В Utero Электропорация подходы к изучению возбудимости нейрональных субпопуляциях и Connectivity одноклеточные
Summary
Эта рукопись содержит протоколы , которые используют в внутриутробно электропорации (ИЭГ) , чтобы описать структурную связность нейронов на уровне одной клетки и возбудимости флуоресцентно меченных нейронов. Гистологии используется для характеристики дендритную и аксонов проекции. Запись цельноклеточная при острых срезов используется для исследования возбудимость.
Abstract
Нервная система состоит из огромного диапазона различных типов нейронов. Эти нейронные субпопуляции характеризуются, помимо всего прочего, их различных дендритных морфологией, их специфических форм аксонов соединений и их селективных реакций обжига.
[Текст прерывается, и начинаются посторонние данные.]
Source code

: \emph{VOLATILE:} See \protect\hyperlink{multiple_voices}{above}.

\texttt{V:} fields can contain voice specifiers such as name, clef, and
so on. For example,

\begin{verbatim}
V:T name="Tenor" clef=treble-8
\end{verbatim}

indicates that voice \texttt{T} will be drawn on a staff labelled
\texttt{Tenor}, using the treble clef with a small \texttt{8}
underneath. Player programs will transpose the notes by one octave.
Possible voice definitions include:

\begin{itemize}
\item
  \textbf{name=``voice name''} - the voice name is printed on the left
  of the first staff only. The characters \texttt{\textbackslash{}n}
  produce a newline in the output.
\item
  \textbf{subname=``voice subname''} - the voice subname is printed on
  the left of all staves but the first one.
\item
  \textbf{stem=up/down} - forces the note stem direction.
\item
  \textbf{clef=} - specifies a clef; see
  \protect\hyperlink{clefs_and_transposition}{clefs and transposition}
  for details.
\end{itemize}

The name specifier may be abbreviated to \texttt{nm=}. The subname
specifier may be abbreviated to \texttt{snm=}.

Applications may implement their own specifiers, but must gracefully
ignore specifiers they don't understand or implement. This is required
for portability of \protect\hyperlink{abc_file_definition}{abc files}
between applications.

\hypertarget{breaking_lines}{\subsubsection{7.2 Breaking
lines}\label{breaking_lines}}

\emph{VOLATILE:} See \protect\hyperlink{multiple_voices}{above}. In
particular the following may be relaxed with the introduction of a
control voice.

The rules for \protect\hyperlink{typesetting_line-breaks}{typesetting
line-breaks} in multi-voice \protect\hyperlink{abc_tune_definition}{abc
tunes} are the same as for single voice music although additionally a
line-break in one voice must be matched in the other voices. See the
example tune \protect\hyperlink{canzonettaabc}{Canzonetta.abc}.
Молекулярные и клеточные механизмы, ответственные за эти аспекты дифференциации в процессе развития все еще плохо изучены.
Здесь мы опишем комбинированные протоколы для маркировки и характеризующие структурную связность и возбудимость корковых нейронов. Модификация протокола в маточно электропорации (ИЭГ) позволяет маркировать разреженной популяции нейронов. Это, в свою очередь, позволяет идентифицировать и отслеживать дендритов и аксонов отдельных нейронов, точной характеристики ламинарного расположения аксонов проекций и анализа морфометрического. ИЭГ также может быть использован для изучения изменений в возбудимостидикого типа (WT) или генетически модифицированные нейроны, комбинируя его с записью целых клеток от острых кусочков электропорации мозга. Эти два метода способствуют лучшему пониманию сочетания структурных и функциональных связей и молекулярных механизмов, контролирующих нейронную разнообразие в процессе развития. Эти процессы развития имеют важные последствия для аксонов проводки, функциональное разнообразие нейронов и биологии когнитивных расстройств.
Introduction
Развитие дендритных и аксонального структур является важным аспектом регулирования цепи в нервной системе, в том числе и в коре головного мозга. Он играет важную роль в процессе селективного проводки разнообразных нейронных субпопуляций. Ряд последних отчетов показали, что, в дополнение к связи, молекулярное разнообразие нейронов отражается приобретение весьма специфических режимов стрельбы. Однако механизмы , определяющие возбудимость и связность различных нейрональных подтипов в процессе развития, а также степень их координации, все еще плохо изучены 1, 2.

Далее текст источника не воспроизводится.